According to the Qur’an, God is The-Loving. The Arabic name is Al-Wadood. This refers to a special love that is apparent. It comes from the word wud, which means expressing love through the act of giving: "And He is the Forgiving, the Loving." (Quran 85:14)
God’s love transcends all of the different types of love. His love is greater than all worldly forms of love. For example, a mother’s love, although selfless, is based on her internal need to love her child. It completes her, and through her sacrifices she feels whole and fulfilled. God is an independent Being who is self-sufficient and perfect; He does not require anything. God’s love is not based on a need or want; it is therefore the purest form of love, because He gains absolutely nothing from loving us.

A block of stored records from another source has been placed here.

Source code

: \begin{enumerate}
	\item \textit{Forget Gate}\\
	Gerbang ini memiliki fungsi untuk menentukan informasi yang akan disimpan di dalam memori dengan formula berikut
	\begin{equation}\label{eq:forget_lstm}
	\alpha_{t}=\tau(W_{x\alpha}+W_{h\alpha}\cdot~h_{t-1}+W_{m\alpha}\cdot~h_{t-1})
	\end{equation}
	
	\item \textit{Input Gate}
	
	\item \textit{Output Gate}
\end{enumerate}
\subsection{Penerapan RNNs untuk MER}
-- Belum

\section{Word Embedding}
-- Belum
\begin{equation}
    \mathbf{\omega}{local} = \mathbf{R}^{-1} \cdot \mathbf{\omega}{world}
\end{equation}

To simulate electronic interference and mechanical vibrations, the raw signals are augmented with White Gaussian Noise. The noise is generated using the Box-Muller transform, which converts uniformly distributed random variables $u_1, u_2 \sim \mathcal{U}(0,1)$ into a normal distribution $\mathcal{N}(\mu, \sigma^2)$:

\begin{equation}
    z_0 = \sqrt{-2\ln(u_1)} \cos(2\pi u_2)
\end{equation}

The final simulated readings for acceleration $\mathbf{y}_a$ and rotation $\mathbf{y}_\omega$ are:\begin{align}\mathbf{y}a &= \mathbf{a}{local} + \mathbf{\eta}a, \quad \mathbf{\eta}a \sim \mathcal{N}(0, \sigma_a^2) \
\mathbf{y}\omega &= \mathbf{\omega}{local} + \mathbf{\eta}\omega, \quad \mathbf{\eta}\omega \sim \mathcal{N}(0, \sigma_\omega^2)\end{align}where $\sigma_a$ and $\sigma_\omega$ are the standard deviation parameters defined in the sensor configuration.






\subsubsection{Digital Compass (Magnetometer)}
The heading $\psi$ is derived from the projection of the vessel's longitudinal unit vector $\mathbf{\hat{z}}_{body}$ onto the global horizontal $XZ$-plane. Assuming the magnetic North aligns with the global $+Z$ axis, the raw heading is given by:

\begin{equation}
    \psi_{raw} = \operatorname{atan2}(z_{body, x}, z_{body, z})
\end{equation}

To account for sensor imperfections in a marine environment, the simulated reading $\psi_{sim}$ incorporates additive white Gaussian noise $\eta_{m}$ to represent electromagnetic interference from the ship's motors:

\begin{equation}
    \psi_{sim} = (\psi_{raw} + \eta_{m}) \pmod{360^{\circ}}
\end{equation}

In this light, how can we not love the One who is more loving than anything we can imagine? The Prophet Muhammad (may God’s peace and blessings be upon him) said, "God is more affectionate to His servants than a mother to her children."

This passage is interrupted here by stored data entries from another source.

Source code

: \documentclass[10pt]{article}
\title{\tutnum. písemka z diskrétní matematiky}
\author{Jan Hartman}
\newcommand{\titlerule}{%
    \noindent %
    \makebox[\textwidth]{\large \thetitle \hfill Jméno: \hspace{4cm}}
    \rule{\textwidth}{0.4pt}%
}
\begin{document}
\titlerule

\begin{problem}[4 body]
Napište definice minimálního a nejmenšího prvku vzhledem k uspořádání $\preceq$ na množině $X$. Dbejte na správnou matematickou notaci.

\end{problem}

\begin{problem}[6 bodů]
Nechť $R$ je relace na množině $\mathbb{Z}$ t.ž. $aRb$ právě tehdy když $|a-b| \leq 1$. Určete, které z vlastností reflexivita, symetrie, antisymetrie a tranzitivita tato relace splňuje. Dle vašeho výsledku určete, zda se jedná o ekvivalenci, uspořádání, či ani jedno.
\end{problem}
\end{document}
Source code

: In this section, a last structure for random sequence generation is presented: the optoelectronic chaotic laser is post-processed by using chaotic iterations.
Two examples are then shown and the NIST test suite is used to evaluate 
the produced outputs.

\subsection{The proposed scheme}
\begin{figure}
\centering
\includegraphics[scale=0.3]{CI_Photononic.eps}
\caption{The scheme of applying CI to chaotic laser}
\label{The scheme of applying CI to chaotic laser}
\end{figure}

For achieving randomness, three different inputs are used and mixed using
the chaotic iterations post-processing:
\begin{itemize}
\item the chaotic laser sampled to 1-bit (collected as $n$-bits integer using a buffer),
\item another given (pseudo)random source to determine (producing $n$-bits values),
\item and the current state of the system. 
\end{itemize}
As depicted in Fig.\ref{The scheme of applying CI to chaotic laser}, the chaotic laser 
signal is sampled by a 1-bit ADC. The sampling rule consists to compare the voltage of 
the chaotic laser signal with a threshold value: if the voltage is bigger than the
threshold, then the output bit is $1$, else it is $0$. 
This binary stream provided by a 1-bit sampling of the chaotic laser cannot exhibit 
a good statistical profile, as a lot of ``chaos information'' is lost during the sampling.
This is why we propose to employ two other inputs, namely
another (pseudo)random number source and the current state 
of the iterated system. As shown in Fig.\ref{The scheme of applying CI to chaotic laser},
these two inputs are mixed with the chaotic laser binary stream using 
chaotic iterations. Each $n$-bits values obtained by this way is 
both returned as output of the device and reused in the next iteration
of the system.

If God is the most loving, and His love is greater than the greatest worldly love we have experienced, this should instil in us a deeper love for God. Significantly, this should make us want to love Him by being one of His servants. Al-Ghazali aptly said, "For those endowed with insight there is in reality no object of love but God, nor does anyone but He deserve love."
From a spiritual perspective, God’s love is the greatest blessing anyone can ever achieve, as it is a source of internal tranquillity, serenity, and eternal bliss in the hereafter. Not loving God is not only a form of ingratitude, but the greatest form of hate. Not loving the One who is the source of love is a rejection of that which enables love to occur and fill our hearts.

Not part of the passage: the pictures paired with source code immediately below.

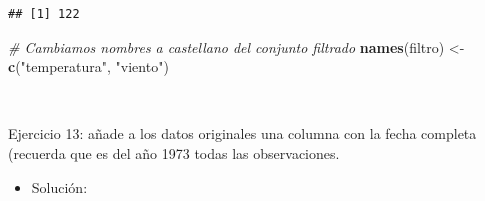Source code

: \documentclass[11pt,]{book}
\newenvironment{Shaded}{\begin{snugshade}}{\end{snugshade}}
\newcommand{\CommentTok}[1]{\textcolor[rgb]{0.37,0.37,0.37}{\textit{#1}}}
\newcommand{\DataTypeTok}[1]{\textcolor[rgb]{0.27,0.27,0.27}{#1}}
\newcommand{\KeywordTok}[1]{\textcolor[rgb]{0.27,0.27,0.27}{\textbf{#1}}}
\newcommand{\NormalTok}[1]{#1}
\newcommand{\OperatorTok}[1]{\textcolor[rgb]{0.43,0.43,0.43}{\textbf{#1}}}
\newcommand{\StringTok}[1]{\textcolor[rgb]{0.5,0.5,0.5}{#1}}
\providecommand{\tightlist}{%
  \setlength{\itemsep}{0pt}\setlength{\parskip}{0pt}}
\begin{document}
\begin{verbatim}
## [1] 122
\end{verbatim}

\begin{Shaded}
\begin{Highlighting}[]
\CommentTok{# Cambiamos nombres a castellano del conjunto filtrado}
\KeywordTok{names}\NormalTok{(filtro) <-}\StringTok{ }\KeywordTok{c}\NormalTok{(}\StringTok{"temperatura"}\NormalTok{, }\StringTok{"viento"}\NormalTok{)}
\end{Highlighting}
\end{Shaded}

~

Ejercicio 13: añade a los datos originales una columna con la fecha completa (recuerda que es del año 1973 todas las observaciones.

\begin{itemize}
\tightlist
\item
  Solución:
\end{itemize}

\begin{Shaded}
\end{Shaded}
\end{document}
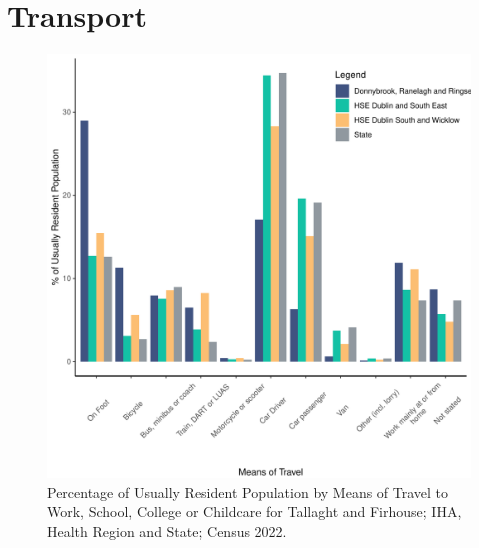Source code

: \documentclass{article}
\begin{document}
\section{Transport}\label{sect:Trans}
\begin{figure}[H]
	\centering
	\includegraphics[width = 120mm]{../figures/TravelED.pdf}
	\caption{Percentage of Usually Resident Population by Means of Travel to Work, School, College or Childcare for Tallaght and Firhouse; IHA, Health Region and State; Census 2022.}
	\label{fig:vbnv}
	\end{figure}
\end{document}
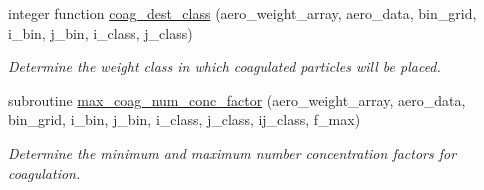 \begin{DoxyCompactItemize}
integer function \mbox{\hyperlink{namespacepmc__coag__kernel_a472f1cb2e3d50f1d44c1cb3a55df568b}{coag\+\_\+dest\+\_\+class}} (aero\+\_\+weight\+\_\+array, aero\+\_\+data, bin\+\_\+grid, i\+\_\+bin, j\+\_\+bin, i\+\_\+class, j\+\_\+class)
\begin{DoxyCompactList}\small\item\em Determine the weight class in which coagulated particles will be placed. \end{DoxyCompactList}\item 
subroutine \mbox{\hyperlink{namespacepmc__coag__kernel_aff06e0cba11c675531b31fee88244d74}{max\+\_\+coag\+\_\+num\+\_\+conc\+\_\+factor}} (aero\+\_\+weight\+\_\+array, aero\+\_\+data, bin\+\_\+grid, i\+\_\+bin, j\+\_\+bin, i\+\_\+class, j\+\_\+class, ij\+\_\+class, f\+\_\+max)
\begin{DoxyCompactList}\small\item\em Determine the minimum and maximum number concentration factors for coagulation. \end{DoxyCompactList}\end{DoxyCompactItemize}
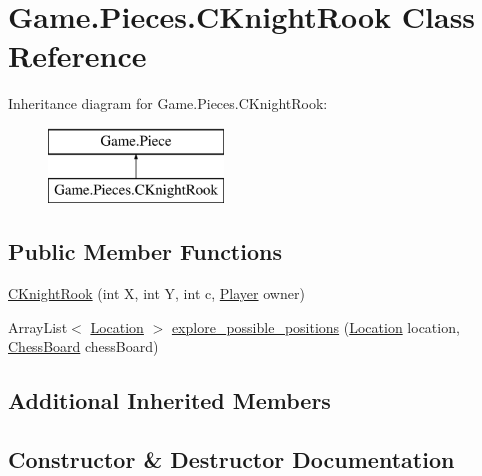 \hypertarget{class_game_1_1_pieces_1_1_c_knight_rook}{}\section{Game.\+Pieces.\+C\+Knight\+Rook Class Reference}
\label{class_game_1_1_pieces_1_1_c_knight_rook}
Inheritance diagram for Game.\+Pieces.\+C\+Knight\+Rook\+:\begin{figure}[H]
\begin{center}
\leavevmode
\includegraphics[height=2.000000cm]{class_game_1_1_pieces_1_1_c_knight_rook}
\end{center}
\end{figure}
\subsection*{Public Member Functions}
\begin{DoxyCompactItemize}
\item 
\hyperlink{class_game_1_1_pieces_1_1_c_knight_rook_ae86517971e5efa7e0ed0239a6138866b}{C\+Knight\+Rook} (int X, int Y, int c, \hyperlink{class_game_1_1_player}{Player} owner)
\item 
Array\+List$<$ \hyperlink{class_game_1_1_location}{Location} $>$ \hyperlink{class_game_1_1_pieces_1_1_c_knight_rook_addc2807f8d6c75a8e5bddcd098db5fb9}{explore\+\_\+possible\+\_\+positions} (\hyperlink{class_game_1_1_location}{Location} location, \hyperlink{class_game_1_1_chess_board}{Chess\+Board} chess\+Board)
\end{DoxyCompactItemize}
\subsection*{Additional Inherited Members}


\subsection{Constructor \& Destructor Documentation}
\mbox{\label{class_game_1_1_pieces_1_1_c_knight_rook_ae86517971e5efa7e0ed0239a6138866b}}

God does not force His special love on us. Although, by His mercy, He lovingly gives us every moment of our lives, to fully embrace God’s love and be recipients of His special love, one must enter into a relationship with Him. It is as if God’s love is waiting for us to embrace it. However, we have closed the door and put up the shutters. We have kept the door shut by denying, ignoring and rejecting God. If God were to force His special love on us, love would lose all meaning. We have the choice: to follow the right path and thereby gain God’s special love and mercy, or reject His guidance and face the spiritual consequences.
The most loving Being loves you, but in order for you to fully embrace that special love, and for it to be meaningful, you have to choose to love Him and follow the path that leads to His love. This path is the Prophetic path of the Prophet Muhammad (may God’s peace and blessings be upon him):
"Say, [O Muhammad]: ‘If you love God, then follow me, [so] God will love you and forgive your sins. And God is Forgiving and Merciful’." (Quran 3:31)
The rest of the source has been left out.